About this exercise: Match on the string "gravitational" in the entries below and return every matching line.

== Provided information ==

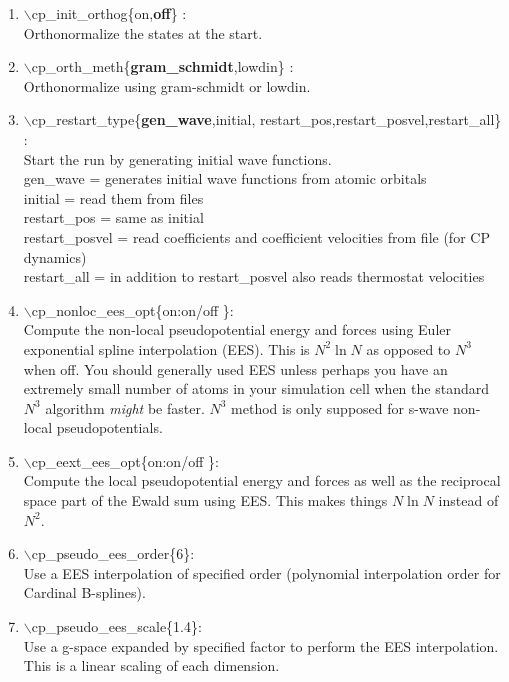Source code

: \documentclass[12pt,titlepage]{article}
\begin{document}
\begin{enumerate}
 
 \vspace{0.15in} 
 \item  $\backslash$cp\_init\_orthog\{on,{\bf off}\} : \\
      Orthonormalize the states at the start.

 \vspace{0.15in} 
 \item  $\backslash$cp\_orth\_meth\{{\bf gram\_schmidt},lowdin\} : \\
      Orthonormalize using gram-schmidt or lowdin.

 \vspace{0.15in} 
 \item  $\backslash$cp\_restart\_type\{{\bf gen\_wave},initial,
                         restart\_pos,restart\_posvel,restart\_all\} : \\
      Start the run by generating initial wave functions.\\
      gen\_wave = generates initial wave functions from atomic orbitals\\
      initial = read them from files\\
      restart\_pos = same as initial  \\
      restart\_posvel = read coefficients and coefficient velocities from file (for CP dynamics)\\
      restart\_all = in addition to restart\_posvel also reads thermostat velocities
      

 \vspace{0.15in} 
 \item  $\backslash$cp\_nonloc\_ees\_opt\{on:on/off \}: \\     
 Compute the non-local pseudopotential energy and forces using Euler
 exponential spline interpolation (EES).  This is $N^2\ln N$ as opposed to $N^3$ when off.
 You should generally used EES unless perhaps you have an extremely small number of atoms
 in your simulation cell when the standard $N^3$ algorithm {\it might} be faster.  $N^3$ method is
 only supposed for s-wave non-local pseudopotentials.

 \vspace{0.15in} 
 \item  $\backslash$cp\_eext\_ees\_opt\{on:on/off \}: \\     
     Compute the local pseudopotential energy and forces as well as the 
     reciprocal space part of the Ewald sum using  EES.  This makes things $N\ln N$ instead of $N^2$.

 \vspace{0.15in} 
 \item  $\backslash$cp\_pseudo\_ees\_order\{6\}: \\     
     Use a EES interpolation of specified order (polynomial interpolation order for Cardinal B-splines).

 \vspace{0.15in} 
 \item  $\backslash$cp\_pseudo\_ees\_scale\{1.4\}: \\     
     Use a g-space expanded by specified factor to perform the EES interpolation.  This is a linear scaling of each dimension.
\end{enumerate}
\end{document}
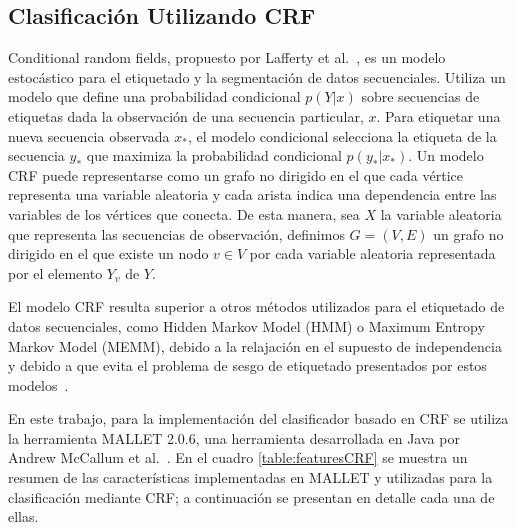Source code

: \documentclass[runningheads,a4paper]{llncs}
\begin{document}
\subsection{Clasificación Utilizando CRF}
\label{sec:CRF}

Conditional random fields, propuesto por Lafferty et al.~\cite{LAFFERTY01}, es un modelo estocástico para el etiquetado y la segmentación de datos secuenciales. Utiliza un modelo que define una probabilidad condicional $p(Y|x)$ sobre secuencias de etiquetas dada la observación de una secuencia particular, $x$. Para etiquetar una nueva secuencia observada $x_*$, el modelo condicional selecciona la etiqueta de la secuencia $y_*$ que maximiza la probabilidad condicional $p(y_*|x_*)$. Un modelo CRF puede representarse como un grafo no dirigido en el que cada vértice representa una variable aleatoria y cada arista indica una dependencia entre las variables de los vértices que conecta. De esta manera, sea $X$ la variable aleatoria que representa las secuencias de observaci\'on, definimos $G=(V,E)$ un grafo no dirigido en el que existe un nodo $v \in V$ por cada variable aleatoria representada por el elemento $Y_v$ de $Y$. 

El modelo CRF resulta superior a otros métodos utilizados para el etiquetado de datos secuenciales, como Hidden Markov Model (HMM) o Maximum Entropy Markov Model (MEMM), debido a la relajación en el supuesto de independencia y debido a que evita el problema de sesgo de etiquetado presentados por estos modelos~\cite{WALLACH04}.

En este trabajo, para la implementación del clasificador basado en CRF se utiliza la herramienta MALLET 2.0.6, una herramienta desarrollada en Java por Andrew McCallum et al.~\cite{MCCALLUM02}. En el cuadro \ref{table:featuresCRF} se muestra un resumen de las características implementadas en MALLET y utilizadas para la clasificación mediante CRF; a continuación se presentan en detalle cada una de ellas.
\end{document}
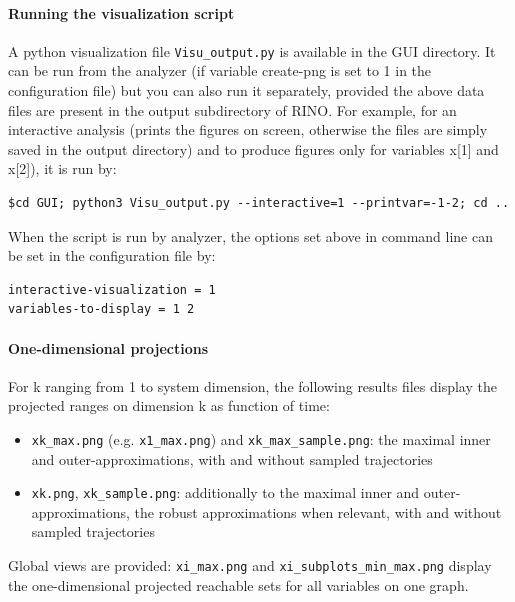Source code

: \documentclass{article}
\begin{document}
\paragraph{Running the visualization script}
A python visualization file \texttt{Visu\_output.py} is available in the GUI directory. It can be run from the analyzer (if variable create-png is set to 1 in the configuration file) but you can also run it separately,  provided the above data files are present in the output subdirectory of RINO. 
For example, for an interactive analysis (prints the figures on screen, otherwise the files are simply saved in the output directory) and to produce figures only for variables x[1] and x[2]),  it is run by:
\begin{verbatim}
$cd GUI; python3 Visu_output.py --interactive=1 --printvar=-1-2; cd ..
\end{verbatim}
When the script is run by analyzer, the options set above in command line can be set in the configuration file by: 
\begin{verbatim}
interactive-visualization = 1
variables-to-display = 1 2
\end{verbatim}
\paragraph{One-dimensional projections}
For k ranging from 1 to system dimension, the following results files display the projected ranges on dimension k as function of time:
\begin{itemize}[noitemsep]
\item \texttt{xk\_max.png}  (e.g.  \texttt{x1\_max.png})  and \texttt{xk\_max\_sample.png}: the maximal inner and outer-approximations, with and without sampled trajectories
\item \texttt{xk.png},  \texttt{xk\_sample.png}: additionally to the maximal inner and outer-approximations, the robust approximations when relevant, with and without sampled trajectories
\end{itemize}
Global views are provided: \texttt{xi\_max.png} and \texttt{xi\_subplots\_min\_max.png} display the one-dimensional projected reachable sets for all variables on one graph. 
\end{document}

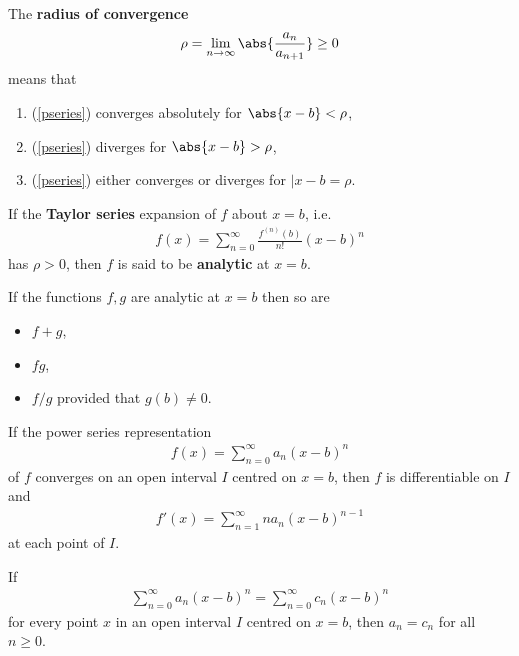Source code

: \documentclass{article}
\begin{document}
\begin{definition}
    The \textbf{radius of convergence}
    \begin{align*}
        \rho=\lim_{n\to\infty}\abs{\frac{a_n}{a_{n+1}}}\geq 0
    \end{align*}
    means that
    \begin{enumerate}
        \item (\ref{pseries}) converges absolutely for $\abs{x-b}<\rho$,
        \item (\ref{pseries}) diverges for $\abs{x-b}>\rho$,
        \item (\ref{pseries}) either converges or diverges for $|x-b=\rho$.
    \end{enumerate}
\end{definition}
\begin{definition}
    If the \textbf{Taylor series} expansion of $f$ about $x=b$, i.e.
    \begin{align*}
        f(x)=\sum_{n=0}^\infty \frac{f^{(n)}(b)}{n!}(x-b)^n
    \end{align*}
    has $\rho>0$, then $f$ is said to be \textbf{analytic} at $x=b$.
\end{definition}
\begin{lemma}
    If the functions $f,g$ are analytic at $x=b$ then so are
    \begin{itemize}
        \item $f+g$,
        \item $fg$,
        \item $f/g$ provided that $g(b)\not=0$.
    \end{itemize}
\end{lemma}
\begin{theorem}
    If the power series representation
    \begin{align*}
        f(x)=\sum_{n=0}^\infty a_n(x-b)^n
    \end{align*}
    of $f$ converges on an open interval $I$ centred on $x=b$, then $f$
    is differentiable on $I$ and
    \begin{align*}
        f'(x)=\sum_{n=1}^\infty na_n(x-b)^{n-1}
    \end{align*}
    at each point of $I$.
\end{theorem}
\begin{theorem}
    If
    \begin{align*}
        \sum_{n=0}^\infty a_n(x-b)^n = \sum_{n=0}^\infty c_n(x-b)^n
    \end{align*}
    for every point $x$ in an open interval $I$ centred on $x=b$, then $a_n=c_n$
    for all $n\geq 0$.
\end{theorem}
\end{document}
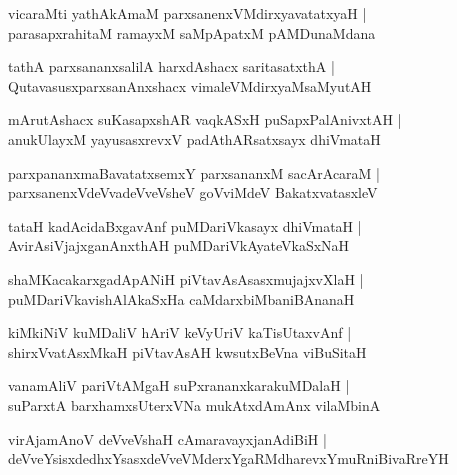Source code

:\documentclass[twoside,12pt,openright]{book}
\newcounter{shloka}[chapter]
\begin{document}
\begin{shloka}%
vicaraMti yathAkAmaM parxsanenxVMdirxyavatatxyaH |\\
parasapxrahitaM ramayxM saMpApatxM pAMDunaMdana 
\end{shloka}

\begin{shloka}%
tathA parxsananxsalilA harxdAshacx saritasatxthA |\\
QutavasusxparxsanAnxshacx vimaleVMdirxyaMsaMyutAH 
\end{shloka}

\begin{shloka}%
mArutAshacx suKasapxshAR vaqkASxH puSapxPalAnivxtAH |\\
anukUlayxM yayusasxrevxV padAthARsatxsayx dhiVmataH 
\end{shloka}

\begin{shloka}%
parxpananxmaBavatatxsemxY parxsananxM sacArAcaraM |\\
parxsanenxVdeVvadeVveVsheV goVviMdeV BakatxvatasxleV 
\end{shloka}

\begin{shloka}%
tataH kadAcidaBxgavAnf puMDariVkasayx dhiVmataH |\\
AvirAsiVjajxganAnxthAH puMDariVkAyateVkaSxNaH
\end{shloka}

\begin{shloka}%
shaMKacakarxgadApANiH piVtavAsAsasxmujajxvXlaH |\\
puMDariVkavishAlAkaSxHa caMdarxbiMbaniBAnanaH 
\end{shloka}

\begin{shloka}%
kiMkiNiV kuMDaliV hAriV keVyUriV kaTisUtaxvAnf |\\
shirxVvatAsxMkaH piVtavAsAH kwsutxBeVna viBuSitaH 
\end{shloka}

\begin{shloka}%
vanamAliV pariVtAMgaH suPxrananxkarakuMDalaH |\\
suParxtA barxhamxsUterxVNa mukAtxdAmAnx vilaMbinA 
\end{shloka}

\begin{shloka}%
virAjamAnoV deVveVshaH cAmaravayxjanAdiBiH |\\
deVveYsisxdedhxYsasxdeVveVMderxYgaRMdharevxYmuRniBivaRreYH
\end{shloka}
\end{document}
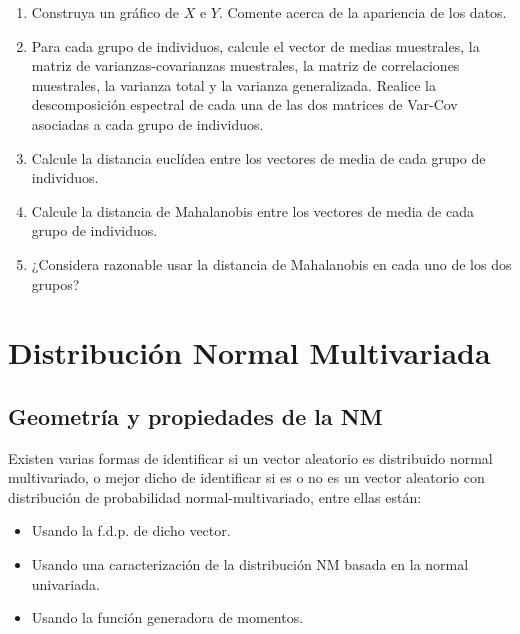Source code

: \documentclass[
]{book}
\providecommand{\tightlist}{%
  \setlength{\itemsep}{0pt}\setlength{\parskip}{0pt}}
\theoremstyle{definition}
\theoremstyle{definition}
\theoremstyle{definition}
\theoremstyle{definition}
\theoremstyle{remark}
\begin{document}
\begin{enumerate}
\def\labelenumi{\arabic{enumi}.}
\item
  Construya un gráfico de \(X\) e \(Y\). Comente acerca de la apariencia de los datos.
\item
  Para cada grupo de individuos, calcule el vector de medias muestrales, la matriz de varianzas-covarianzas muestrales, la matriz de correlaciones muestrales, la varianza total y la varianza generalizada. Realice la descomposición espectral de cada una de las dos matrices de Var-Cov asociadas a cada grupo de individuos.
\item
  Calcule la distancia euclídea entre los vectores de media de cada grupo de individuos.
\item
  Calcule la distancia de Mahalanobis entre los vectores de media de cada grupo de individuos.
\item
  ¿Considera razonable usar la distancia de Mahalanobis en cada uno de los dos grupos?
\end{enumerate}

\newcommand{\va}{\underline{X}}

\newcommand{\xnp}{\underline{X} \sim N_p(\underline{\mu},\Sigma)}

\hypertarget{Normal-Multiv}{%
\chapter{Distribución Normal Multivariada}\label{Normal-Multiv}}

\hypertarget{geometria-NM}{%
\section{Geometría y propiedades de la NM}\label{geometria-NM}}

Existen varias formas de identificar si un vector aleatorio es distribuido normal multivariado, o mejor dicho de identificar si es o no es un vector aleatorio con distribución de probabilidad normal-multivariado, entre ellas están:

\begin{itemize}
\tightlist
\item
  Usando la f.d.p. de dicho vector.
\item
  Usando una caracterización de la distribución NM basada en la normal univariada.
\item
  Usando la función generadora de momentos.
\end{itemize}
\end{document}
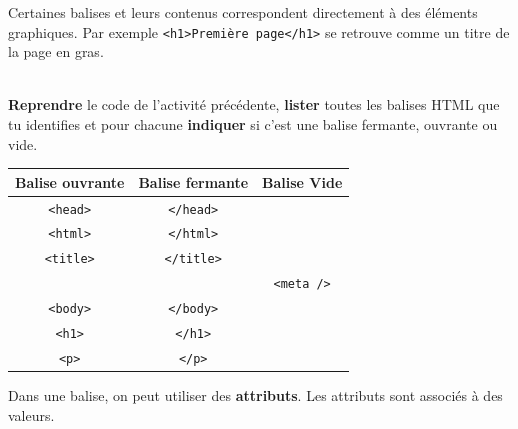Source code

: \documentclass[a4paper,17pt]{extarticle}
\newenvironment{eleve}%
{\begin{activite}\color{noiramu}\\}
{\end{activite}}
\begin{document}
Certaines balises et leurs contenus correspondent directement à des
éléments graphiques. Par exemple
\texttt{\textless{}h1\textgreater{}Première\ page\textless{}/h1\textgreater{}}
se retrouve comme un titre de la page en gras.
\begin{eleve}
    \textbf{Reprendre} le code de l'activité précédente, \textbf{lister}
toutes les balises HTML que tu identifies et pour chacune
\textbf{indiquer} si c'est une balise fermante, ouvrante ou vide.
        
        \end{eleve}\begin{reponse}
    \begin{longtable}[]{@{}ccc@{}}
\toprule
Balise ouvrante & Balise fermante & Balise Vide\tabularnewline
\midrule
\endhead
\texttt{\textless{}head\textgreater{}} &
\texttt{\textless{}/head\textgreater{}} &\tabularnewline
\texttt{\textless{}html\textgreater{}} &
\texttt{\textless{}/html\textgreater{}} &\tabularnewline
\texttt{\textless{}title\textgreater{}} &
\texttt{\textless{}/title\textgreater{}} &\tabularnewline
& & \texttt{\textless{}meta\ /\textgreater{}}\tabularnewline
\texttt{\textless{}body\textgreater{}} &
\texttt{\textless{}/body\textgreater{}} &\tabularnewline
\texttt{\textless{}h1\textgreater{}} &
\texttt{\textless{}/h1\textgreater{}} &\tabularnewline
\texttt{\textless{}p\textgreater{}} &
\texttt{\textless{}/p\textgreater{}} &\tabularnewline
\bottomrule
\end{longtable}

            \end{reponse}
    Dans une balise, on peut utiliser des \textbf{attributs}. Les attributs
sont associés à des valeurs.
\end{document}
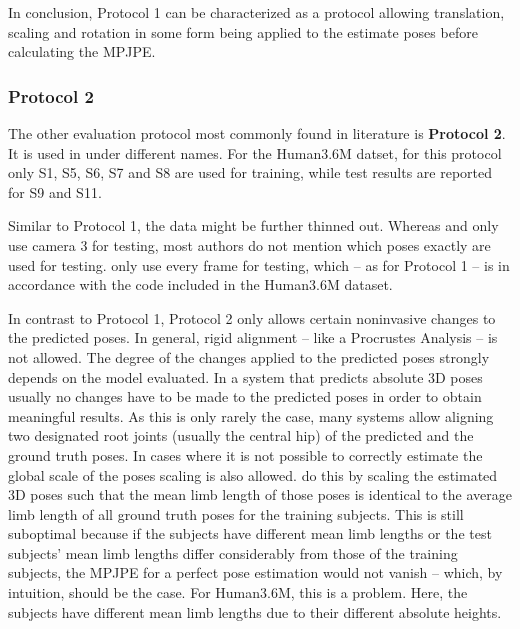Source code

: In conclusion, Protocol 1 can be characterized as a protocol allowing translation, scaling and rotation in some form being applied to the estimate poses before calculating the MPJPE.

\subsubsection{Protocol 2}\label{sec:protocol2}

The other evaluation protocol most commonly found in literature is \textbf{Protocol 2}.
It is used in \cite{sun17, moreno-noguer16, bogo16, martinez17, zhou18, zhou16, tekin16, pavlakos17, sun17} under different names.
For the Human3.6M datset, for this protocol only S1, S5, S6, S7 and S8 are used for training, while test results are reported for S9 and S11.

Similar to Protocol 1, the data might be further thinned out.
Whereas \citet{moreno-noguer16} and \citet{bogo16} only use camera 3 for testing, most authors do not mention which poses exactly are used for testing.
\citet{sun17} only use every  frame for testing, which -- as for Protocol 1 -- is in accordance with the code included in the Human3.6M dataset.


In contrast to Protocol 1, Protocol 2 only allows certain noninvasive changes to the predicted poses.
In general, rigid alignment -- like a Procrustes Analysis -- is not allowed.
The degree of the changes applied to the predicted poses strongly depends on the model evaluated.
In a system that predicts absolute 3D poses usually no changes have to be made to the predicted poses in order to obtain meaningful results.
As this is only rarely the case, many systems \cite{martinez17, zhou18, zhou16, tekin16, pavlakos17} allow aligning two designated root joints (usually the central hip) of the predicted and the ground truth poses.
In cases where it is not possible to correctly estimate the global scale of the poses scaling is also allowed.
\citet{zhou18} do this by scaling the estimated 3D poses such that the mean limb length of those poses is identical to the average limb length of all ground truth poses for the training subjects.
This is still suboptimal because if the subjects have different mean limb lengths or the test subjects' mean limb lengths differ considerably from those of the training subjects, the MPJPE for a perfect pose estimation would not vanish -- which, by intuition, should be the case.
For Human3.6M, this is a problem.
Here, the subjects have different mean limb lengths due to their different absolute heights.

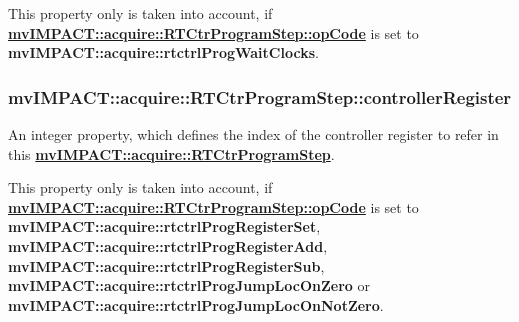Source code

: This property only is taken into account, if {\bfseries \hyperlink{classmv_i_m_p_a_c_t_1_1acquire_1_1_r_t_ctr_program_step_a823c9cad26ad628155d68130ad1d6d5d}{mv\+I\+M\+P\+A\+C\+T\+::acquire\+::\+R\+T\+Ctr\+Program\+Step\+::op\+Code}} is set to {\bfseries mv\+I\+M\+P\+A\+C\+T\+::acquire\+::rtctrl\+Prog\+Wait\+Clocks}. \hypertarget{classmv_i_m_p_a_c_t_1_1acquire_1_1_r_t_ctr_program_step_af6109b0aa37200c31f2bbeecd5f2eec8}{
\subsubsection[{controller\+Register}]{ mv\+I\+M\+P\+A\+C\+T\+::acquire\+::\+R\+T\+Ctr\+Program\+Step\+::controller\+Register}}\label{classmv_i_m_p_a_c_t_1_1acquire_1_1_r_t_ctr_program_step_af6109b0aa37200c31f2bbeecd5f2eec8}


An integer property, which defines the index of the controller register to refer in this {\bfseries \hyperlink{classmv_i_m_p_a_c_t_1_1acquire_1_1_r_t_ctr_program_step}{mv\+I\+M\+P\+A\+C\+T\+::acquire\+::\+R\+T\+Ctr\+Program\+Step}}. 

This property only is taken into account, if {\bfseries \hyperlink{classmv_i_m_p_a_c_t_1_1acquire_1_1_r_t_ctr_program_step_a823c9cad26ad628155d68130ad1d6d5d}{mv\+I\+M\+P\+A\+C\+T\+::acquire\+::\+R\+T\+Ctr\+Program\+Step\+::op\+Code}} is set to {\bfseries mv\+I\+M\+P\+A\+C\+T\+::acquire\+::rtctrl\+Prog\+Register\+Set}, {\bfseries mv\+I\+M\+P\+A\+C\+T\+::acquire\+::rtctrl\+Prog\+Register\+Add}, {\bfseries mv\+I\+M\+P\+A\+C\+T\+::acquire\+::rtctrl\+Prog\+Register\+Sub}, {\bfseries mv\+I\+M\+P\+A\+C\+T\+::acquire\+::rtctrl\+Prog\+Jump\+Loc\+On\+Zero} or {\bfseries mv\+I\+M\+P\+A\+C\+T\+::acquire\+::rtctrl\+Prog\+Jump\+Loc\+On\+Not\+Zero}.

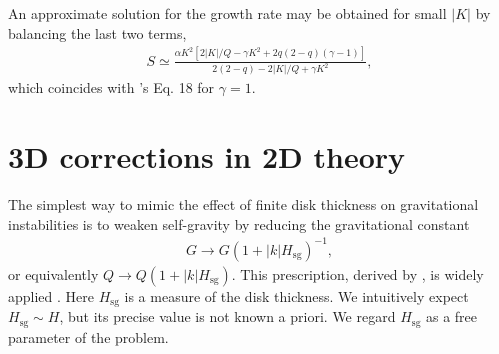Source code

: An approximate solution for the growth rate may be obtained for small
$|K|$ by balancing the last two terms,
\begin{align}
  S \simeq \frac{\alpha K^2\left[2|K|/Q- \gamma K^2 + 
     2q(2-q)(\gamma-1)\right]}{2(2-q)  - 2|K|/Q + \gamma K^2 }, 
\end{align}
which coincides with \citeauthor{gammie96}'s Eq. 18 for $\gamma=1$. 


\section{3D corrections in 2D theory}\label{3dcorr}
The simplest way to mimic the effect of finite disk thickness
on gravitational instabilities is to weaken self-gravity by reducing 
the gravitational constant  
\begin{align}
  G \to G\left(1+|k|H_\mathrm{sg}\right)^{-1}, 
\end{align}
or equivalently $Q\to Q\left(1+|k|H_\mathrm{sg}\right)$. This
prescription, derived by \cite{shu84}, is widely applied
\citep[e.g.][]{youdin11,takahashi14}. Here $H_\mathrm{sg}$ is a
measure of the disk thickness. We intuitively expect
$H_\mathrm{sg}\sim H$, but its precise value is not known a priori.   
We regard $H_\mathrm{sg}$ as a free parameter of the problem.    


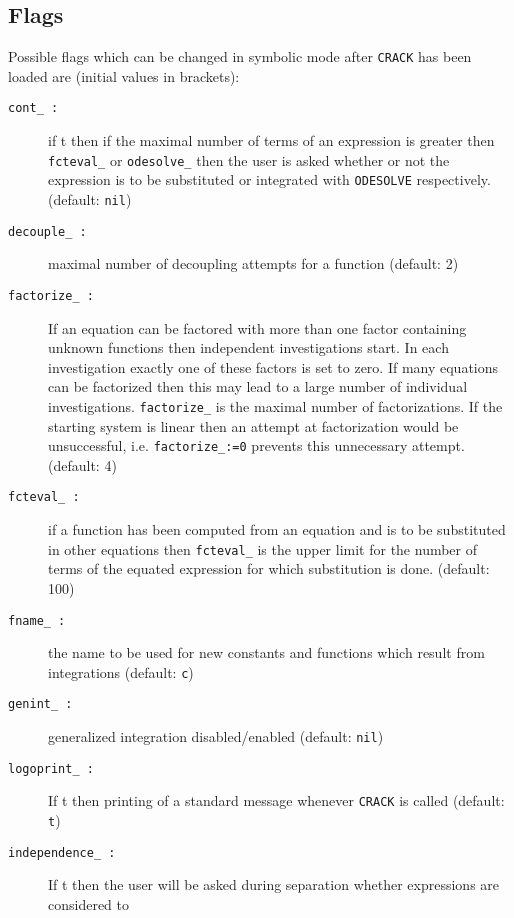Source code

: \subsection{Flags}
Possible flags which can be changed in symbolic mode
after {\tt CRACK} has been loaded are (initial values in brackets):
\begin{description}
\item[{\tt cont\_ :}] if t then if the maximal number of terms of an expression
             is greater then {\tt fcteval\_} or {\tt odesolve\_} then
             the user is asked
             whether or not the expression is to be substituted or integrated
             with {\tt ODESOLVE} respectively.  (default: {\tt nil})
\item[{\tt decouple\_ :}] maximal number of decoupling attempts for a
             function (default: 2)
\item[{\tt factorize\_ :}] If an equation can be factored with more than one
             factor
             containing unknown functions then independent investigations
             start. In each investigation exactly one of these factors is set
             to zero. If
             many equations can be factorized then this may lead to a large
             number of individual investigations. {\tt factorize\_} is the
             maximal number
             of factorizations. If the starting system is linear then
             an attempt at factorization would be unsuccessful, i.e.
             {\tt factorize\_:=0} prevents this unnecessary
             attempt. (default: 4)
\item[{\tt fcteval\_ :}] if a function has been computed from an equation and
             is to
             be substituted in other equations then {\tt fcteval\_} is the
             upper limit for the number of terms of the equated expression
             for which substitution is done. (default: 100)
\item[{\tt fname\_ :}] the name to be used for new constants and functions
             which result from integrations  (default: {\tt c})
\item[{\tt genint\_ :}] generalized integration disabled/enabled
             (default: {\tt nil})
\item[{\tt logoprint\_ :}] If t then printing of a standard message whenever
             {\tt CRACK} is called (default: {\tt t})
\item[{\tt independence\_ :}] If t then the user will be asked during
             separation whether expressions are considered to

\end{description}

===

Exercise output:
on gravitational instabilities is to weaken self-gravity by reducing 
the gravitational constant  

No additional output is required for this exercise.